We were pleased to hear from fellow Rotarian and Club member Lisa Wait who is employed in the role of Knowledge Translation Manager at the Epilepsy Foundation.

The Foundation was established in 1963 by a concerned group of parents. Its origins are with an epileptic colony (farm) near where Monash University is today. There sufferers of epilepsy were removed from the rest of the community. This facility closed in 1963 (Monash Uni’s first student intake was in 1961).

Lisa told us that there are 40 different types of seizures people can have and 250,000 people are living with epilepsy in Australia.

Unfortunately there is considerable stigma associated with epilepsy. Some 14,500 people are diagnosed every year.

If the cause of epilepsy is genetic, the impact may be life-long. Epilepsy may also be associated with other neurological conditions such as cerebral palsy.
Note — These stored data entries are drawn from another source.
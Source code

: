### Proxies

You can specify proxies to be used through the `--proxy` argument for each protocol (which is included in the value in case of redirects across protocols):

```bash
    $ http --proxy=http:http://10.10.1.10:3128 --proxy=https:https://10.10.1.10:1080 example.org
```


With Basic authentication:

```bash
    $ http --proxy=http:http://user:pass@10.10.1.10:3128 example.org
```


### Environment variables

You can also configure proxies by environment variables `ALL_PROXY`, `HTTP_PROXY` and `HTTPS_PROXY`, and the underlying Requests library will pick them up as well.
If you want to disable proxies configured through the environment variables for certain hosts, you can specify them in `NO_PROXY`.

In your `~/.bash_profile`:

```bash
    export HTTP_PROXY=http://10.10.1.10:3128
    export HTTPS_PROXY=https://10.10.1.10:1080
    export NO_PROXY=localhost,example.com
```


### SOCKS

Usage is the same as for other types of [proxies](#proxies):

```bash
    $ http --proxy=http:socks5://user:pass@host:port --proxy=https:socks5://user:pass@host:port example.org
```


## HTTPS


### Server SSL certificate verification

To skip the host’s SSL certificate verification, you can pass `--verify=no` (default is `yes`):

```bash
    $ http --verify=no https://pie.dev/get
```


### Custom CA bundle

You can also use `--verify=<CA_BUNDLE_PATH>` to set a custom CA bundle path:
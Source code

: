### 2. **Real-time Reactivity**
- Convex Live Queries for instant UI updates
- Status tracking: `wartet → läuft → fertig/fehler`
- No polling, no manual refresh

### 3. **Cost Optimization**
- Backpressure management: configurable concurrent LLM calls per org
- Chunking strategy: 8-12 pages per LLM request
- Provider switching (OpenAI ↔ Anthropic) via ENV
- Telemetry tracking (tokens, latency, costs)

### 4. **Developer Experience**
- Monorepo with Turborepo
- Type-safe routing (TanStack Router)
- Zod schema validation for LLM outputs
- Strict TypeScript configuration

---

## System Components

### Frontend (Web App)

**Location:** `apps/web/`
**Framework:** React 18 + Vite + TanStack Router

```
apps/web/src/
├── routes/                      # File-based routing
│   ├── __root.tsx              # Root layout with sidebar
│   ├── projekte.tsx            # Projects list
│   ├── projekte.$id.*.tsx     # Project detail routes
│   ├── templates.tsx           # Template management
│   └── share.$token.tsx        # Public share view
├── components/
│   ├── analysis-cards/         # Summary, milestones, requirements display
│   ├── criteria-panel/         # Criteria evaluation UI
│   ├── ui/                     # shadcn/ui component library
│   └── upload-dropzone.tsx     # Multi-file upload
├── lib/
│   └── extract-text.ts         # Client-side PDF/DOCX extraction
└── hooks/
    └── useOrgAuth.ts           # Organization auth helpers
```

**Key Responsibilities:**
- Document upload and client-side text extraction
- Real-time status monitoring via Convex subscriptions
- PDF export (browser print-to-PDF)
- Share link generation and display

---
Most sufferers don’t know what has caused the condition.



The Epilepsy Foundation provides a telephone support and referral service. The Foundation also provides education and training for parents, nurses and school teachers.

Currently $2 million value of research projects are being supported. This includes longitudinal research where every two years people’s progress is recorded as they live with epilepsy.

Lisa told us that Covid had reduced stimuli through the lockdown, which has actually had the effect of reducing frequency of epilepsy seizures.

Lisa’s work at the Foundation involves interpretation of complex medical advice and production of training and information material both physical and on-line.